**Assigned task**: Every entry is to be printed again precisely as given.

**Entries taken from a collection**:
┄┄┄┄┄┄

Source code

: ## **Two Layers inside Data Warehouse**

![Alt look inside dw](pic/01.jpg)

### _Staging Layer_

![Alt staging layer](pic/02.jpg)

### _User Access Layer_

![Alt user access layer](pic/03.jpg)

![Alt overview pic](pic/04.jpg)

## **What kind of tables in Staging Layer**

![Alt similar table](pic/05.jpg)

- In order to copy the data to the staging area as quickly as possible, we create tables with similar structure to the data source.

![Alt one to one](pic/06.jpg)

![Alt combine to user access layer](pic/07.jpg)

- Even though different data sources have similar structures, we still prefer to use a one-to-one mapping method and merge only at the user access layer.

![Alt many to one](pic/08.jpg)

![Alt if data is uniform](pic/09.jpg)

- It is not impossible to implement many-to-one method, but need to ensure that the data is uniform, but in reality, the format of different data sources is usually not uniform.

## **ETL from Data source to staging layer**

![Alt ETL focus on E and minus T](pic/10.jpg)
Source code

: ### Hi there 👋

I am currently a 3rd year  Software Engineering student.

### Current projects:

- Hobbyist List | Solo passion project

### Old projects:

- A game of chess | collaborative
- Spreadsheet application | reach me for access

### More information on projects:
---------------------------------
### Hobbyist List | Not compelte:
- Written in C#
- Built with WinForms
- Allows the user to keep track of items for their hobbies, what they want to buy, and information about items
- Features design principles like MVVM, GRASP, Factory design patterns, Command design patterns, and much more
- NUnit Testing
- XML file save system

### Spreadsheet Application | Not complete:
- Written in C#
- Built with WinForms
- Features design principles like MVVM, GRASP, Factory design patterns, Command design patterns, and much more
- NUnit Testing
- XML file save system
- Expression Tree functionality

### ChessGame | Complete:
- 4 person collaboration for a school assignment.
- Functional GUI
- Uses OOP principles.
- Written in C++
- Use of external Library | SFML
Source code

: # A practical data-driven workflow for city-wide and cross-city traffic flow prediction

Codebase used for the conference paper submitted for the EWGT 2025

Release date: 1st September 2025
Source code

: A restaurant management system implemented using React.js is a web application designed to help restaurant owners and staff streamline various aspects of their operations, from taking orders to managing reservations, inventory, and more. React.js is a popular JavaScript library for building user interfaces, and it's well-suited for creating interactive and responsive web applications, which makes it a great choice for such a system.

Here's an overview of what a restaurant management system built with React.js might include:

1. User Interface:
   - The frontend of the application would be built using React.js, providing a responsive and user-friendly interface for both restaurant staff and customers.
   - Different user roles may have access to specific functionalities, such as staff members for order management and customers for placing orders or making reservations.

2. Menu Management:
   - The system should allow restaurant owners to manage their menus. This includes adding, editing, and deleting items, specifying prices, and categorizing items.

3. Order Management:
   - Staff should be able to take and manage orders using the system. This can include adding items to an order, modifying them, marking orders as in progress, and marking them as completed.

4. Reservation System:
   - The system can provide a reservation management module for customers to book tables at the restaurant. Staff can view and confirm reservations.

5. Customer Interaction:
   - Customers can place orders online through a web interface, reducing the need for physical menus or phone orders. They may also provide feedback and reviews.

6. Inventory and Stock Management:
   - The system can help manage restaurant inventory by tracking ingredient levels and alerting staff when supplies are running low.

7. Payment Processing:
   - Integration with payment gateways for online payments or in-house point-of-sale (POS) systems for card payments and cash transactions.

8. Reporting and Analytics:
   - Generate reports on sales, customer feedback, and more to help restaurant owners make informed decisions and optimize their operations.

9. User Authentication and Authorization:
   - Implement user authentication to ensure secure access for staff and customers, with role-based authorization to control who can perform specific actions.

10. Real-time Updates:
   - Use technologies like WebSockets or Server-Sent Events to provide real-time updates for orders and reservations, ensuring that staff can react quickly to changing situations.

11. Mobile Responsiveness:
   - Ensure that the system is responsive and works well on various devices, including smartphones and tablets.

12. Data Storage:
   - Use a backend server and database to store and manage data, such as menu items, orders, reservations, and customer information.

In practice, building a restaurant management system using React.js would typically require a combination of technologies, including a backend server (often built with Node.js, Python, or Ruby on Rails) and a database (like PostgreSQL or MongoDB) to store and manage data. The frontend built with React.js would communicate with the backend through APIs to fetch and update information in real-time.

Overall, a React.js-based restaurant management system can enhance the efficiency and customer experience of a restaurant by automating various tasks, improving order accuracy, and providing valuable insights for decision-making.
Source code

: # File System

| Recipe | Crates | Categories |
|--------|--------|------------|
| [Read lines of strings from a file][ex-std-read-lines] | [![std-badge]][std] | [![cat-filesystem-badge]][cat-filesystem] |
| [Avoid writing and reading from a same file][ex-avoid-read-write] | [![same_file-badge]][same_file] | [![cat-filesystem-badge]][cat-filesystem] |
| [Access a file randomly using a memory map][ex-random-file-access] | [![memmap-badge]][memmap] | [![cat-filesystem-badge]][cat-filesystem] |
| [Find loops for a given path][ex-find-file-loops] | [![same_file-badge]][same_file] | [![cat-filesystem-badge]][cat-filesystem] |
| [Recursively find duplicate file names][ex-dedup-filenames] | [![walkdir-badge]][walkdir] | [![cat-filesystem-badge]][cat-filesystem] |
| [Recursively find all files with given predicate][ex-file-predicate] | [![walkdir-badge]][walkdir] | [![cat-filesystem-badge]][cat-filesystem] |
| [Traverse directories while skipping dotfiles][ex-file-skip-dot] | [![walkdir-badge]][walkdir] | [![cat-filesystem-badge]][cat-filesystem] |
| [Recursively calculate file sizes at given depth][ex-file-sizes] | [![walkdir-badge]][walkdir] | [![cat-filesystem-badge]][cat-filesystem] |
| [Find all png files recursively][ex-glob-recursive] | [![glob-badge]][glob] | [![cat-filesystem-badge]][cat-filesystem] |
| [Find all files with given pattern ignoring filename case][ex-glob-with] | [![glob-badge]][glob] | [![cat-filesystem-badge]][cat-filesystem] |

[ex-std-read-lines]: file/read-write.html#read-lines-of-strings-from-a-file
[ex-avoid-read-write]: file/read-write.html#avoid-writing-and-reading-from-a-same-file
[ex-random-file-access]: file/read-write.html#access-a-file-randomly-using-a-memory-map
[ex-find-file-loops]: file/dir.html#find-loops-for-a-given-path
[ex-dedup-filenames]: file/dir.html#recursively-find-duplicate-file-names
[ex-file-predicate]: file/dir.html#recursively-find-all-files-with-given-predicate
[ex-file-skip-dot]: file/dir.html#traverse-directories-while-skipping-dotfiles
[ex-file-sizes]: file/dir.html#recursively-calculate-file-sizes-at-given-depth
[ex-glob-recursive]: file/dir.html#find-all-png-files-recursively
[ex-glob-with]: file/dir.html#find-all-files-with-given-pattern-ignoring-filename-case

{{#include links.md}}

┄┄┄┄┄┄

**Result of the task**:
Source code

: ## **Two Layers inside Data Warehouse**

![Alt look inside dw](pic/01.jpg)

### _Staging Layer_

![Alt staging layer](pic/02.jpg)

### _User Access Layer_

![Alt user access layer](pic/03.jpg)

![Alt overview pic](pic/04.jpg)

## **What kind of tables in Staging Layer**

![Alt similar table](pic/05.jpg)

- In order to copy the data to the staging area as quickly as possible, we create tables with similar structure to the data source.

![Alt one to one](pic/06.jpg)

![Alt combine to user access layer](pic/07.jpg)

- Even though different data sources have similar structures, we still prefer to use a one-to-one mapping method and merge only at the user access layer.

![Alt many to one](pic/08.jpg)

![Alt if data is uniform](pic/09.jpg)

- It is not impossible to implement many-to-one method, but need to ensure that the data is uniform, but in reality, the format of different data sources is usually not uniform.

## **ETL from Data source to staging layer**

![Alt ETL focus on E and minus T](pic/10.jpg)
Source code

: ### Hi there 👋

I am currently a 3rd year  Software Engineering student.

### Current projects:

- Hobbyist List | Solo passion project

### Old projects:

- A game of chess | collaborative
- Spreadsheet application | reach me for access

### More information on projects:
---------------------------------
### Hobbyist List | Not compelte:
- Written in C#
- Built with WinForms
- Allows the user to keep track of items for their hobbies, what they want to buy, and information about items
- Features design principles like MVVM, GRASP, Factory design patterns, Command design patterns, and much more
- NUnit Testing
- XML file save system

### Spreadsheet Application | Not complete:
- Written in C#
- Built with WinForms
- Features design principles like MVVM, GRASP, Factory design patterns, Command design patterns, and much more
- NUnit Testing
- XML file save system
- Expression Tree functionality

### ChessGame | Complete:
- 4 person collaboration for a school assignment.
- Functional GUI
- Uses OOP principles.
- Written in C++
- Use of external Library | SFML
Source code

: # A practical data-driven workflow for city-wide and cross-city traffic flow prediction

Codebase used for the conference paper submitted for the EWGT 2025

Release date: 1st September 2025
Source code

: A restaurant management system implemented using React.js is a web application designed to help restaurant owners and staff streamline various aspects of their operations, from taking orders to managing reservations, inventory, and more. React.js is a popular JavaScript library for building user interfaces, and it's well-suited for creating interactive and responsive web applications, which makes it a great choice for such a system.

Here's an overview of what a restaurant management system built with React.js might include:

1. User Interface:
   - The frontend of the application would be built using React.js, providing a responsive and user-friendly interface for both restaurant staff and customers.
   - Different user roles may have access to specific functionalities, such as staff members for order management and customers for placing orders or making reservations.

2. Menu Management:
   - The system should allow restaurant owners to manage their menus. This includes adding, editing, and deleting items, specifying prices, and categorizing items.

3. Order Management:
   - Staff should be able to take and manage orders using the system. This can include adding items to an order, modifying them, marking orders as in progress, and marking them as completed.

4. Reservation System:
   - The system can provide a reservation management module for customers to book tables at the restaurant. Staff can view and confirm reservations.

5. Customer Interaction:
   - Customers can place orders online through a web interface, reducing the need for physical menus or phone orders. They may also provide feedback and reviews.

6. Inventory and Stock Management:
   - The system can help manage restaurant inventory by tracking ingredient levels and alerting staff when supplies are running low.

7. Payment Processing:
   - Integration with payment gateways for online payments or in-house point-of-sale (POS) systems for card payments and cash transactions.

8. Reporting and Analytics:
   - Generate reports on sales, customer feedback, and more to help restaurant owners make informed decisions and optimize their operations.

9. User Authentication and Authorization:
   - Implement user authentication to ensure secure access for staff and customers, with role-based authorization to control who can perform specific actions.

10. Real-time Updates:
   - Use technologies like WebSockets or Server-Sent Events to provide real-time updates for orders and reservations, ensuring that staff can react quickly to changing situations.

11. Mobile Responsiveness:
   - Ensure that the system is responsive and works well on various devices, including smartphones and tablets.

12. Data Storage:
   - Use a backend server and database to store and manage data, such as menu items, orders, reservations, and customer information.

In practice, building a restaurant management system using React.js would typically require a combination of technologies, including a backend server (often built with Node.js, Python, or Ruby on Rails) and a database (like PostgreSQL or MongoDB) to store and manage data. The frontend built with React.js would communicate with the backend through APIs to fetch and update information in real-time.

Overall, a React.js-based restaurant management system can enhance the efficiency and customer experience of a restaurant by automating various tasks, improving order accuracy, and providing valuable insights for decision-making.
Source code

: # File System

| Recipe | Crates | Categories |
|--------|--------|------------|
| [Read lines of strings from a file][ex-std-read-lines] | [![std-badge]][std] | [![cat-filesystem-badge]][cat-filesystem] |
| [Avoid writing and reading from a same file][ex-avoid-read-write] | [![same_file-badge]][same_file] | [![cat-filesystem-badge]][cat-filesystem] |
| [Access a file randomly using a memory map][ex-random-file-access] | [![memmap-badge]][memmap] | [![cat-filesystem-badge]][cat-filesystem] |
| [Find loops for a given path][ex-find-file-loops] | [![same_file-badge]][same_file] | [![cat-filesystem-badge]][cat-filesystem] |
| [Recursively find duplicate file names][ex-dedup-filenames] | [![walkdir-badge]][walkdir] | [![cat-filesystem-badge]][cat-filesystem] |
| [Recursively find all files with given predicate][ex-file-predicate] | [![walkdir-badge]][walkdir] | [![cat-filesystem-badge]][cat-filesystem] |
| [Traverse directories while skipping dotfiles][ex-file-skip-dot] | [![walkdir-badge]][walkdir] | [![cat-filesystem-badge]][cat-filesystem] |
| [Recursively calculate file sizes at given depth][ex-file-sizes] | [![walkdir-badge]][walkdir] | [![cat-filesystem-badge]][cat-filesystem] |
| [Find all png files recursively][ex-glob-recursive] | [![glob-badge]][glob] | [![cat-filesystem-badge]][cat-filesystem] |
| [Find all files with given pattern ignoring filename case][ex-glob-with] | [![glob-badge]][glob] | [![cat-filesystem-badge]][cat-filesystem] |

[ex-std-read-lines]: file/read-write.html#read-lines-of-strings-from-a-file
[ex-avoid-read-write]: file/read-write.html#avoid-writing-and-reading-from-a-same-file
[ex-random-file-access]: file/read-write.html#access-a-file-randomly-using-a-memory-map
[ex-find-file-loops]: file/dir.html#find-loops-for-a-given-path
[ex-dedup-filenames]: file/dir.html#recursively-find-duplicate-file-names
[ex-file-predicate]: file/dir.html#recursively-find-all-files-with-given-predicate
[ex-file-skip-dot]: file/dir.html#traverse-directories-while-skipping-dotfiles
[ex-file-sizes]: file/dir.html#recursively-calculate-file-sizes-at-given-depth
[ex-glob-recursive]: file/dir.html#find-all-png-files-recursively
[ex-glob-with]: file/dir.html#find-all-files-with-given-pattern-ignoring-filename-case

{{#include links.md}}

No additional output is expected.